Action item: All lines from the one containing "được đánh giá học kỳ 1" through the end of the data below must be reproduced exactly, and no others.

Data supplied:
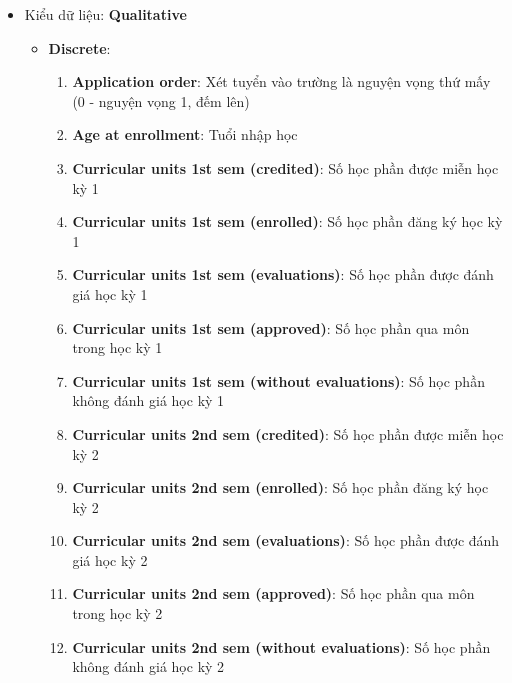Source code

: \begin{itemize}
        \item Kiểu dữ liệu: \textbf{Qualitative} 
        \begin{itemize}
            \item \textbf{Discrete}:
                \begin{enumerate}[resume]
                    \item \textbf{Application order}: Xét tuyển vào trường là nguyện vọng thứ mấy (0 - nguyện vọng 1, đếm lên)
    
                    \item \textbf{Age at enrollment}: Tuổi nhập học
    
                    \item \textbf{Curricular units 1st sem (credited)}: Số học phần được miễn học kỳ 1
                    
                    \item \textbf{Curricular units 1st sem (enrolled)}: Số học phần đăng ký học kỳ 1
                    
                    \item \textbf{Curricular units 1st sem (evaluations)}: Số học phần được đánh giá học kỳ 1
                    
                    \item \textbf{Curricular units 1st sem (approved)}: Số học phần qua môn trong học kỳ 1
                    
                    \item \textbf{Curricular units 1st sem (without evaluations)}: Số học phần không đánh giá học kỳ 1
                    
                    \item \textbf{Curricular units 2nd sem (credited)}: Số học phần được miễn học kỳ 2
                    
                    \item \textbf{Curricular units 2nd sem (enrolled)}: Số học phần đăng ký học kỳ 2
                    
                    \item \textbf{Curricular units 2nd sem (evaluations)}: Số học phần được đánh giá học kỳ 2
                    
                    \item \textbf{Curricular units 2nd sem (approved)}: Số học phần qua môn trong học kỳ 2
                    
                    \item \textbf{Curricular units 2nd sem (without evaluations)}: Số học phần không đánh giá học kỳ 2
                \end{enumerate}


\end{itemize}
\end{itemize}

Result below:
                    \item \textbf{Curricular units 1st sem (evaluations)}: Số học phần được đánh giá học kỳ 1
                    
                    \item \textbf{Curricular units 1st sem (approved)}: Số học phần qua môn trong học kỳ 1
                    
                    \item \textbf{Curricular units 1st sem (without evaluations)}: Số học phần không đánh giá học kỳ 1
                    
                    \item \textbf{Curricular units 2nd sem (credited)}: Số học phần được miễn học kỳ 2
                    
                    \item \textbf{Curricular units 2nd sem (enrolled)}: Số học phần đăng ký học kỳ 2
                    
                    \item \textbf{Curricular units 2nd sem (evaluations)}: Số học phần được đánh giá học kỳ 2
                    
                    \item \textbf{Curricular units 2nd sem (approved)}: Số học phần qua môn trong học kỳ 2
                    
                    \item \textbf{Curricular units 2nd sem (without evaluations)}: Số học phần không đánh giá học kỳ 2
                \end{enumerate}


\end{itemize}
\end{itemize}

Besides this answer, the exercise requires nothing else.